Try it
Repetition must be exact and must stop with the line bearing "### Special Rules for Variable scope". It begins at the first line of the records and includes no pictures.

Stored data
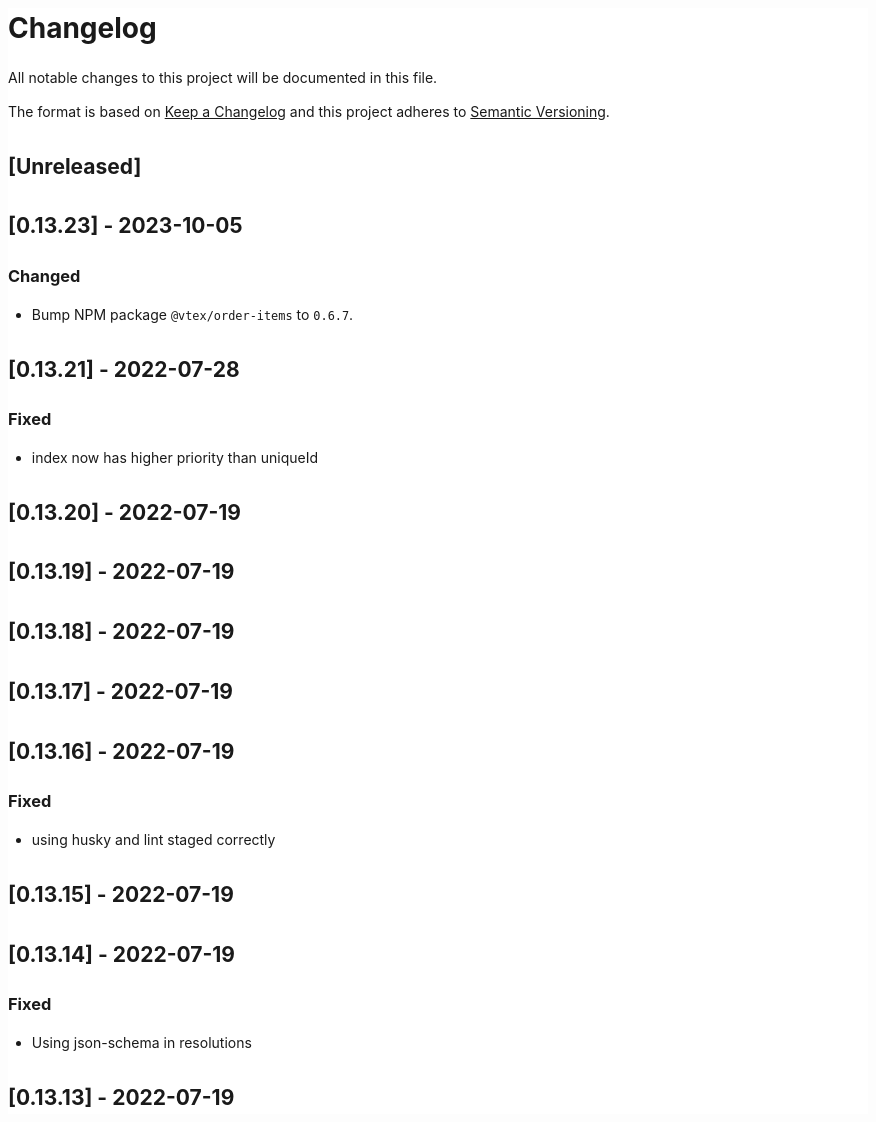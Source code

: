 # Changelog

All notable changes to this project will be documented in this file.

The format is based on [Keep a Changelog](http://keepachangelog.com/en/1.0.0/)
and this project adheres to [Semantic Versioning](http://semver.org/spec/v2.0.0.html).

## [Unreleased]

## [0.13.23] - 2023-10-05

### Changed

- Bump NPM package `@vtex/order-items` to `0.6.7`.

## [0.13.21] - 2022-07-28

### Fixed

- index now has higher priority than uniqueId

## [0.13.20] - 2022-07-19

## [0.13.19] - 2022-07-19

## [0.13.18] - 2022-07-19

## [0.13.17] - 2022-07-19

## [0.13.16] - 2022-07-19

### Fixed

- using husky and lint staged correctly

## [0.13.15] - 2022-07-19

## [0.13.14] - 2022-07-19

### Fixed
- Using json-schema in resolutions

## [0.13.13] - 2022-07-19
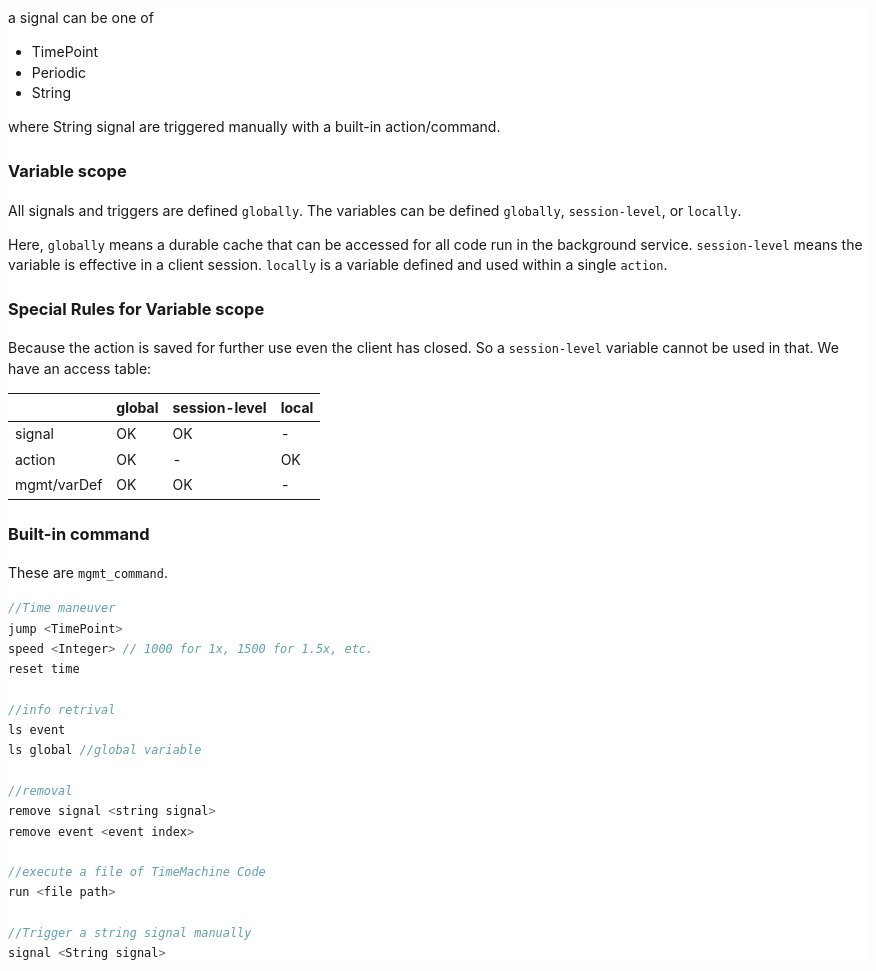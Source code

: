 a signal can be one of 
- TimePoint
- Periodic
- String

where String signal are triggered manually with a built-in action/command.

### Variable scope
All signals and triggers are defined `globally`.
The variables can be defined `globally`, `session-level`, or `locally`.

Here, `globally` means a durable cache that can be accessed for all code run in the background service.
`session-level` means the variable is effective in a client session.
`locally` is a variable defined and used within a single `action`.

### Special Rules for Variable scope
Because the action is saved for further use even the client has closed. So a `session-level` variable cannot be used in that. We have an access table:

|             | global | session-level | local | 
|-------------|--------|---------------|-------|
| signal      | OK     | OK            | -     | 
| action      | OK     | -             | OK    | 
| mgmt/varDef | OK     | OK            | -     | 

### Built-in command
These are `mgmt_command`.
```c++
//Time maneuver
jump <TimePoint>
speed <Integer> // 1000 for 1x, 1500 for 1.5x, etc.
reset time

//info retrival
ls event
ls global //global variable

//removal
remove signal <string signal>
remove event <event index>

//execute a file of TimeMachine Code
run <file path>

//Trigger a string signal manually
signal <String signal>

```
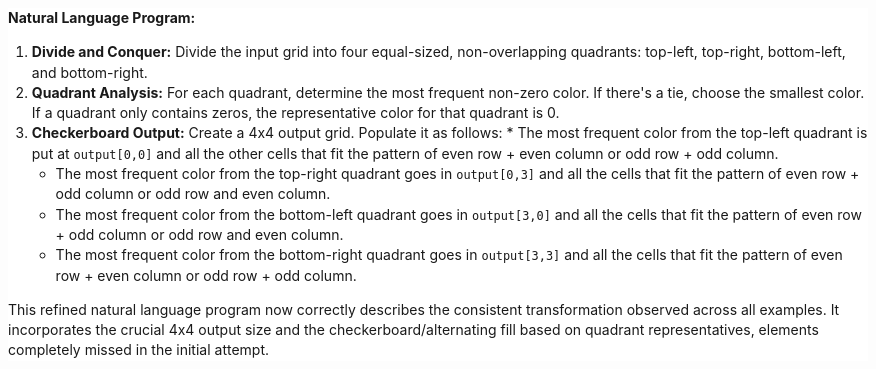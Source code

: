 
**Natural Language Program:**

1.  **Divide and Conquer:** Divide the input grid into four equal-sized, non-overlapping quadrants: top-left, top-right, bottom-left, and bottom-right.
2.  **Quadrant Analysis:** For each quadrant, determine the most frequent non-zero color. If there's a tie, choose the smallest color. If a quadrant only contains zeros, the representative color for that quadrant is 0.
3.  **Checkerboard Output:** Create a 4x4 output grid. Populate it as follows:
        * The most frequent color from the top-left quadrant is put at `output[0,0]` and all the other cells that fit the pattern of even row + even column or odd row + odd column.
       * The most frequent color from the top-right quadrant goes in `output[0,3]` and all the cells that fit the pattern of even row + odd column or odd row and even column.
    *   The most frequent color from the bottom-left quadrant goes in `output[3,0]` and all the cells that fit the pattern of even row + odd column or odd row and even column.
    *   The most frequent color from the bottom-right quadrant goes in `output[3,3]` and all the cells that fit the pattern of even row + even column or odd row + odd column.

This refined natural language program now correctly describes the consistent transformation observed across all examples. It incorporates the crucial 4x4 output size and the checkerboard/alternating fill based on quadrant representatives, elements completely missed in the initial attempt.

Solved problem
Source code

: # Changelog

All notable changes to this project will be documented in this file.

The format is based on [Keep a Changelog](http://keepachangelog.com/en/1.0.0/)
and this project adheres to [Semantic Versioning](http://semver.org/spec/v2.0.0.html).

## [Unreleased]

## [0.13.23] - 2023-10-05

### Changed

- Bump NPM package `@vtex/order-items` to `0.6.7`.

## [0.13.21] - 2022-07-28

### Fixed

- index now has higher priority than uniqueId

## [0.13.20] - 2022-07-19

## [0.13.19] - 2022-07-19

## [0.13.18] - 2022-07-19

## [0.13.17] - 2022-07-19

## [0.13.16] - 2022-07-19

### Fixed

- using husky and lint staged correctly

## [0.13.15] - 2022-07-19

## [0.13.14] - 2022-07-19

### Fixed
- Using json-schema in resolutions

## [0.13.13] - 2022-07-19
Source code

: a signal can be one of 
- TimePoint
- Periodic
- String

where String signal are triggered manually with a built-in action/command.

### Variable scope
All signals and triggers are defined `globally`.
The variables can be defined `globally`, `session-level`, or `locally`.

Here, `globally` means a durable cache that can be accessed for all code run in the background service.
`session-level` means the variable is effective in a client session.
`locally` is a variable defined and used within a single `action`.

### Special Rules for Variable scope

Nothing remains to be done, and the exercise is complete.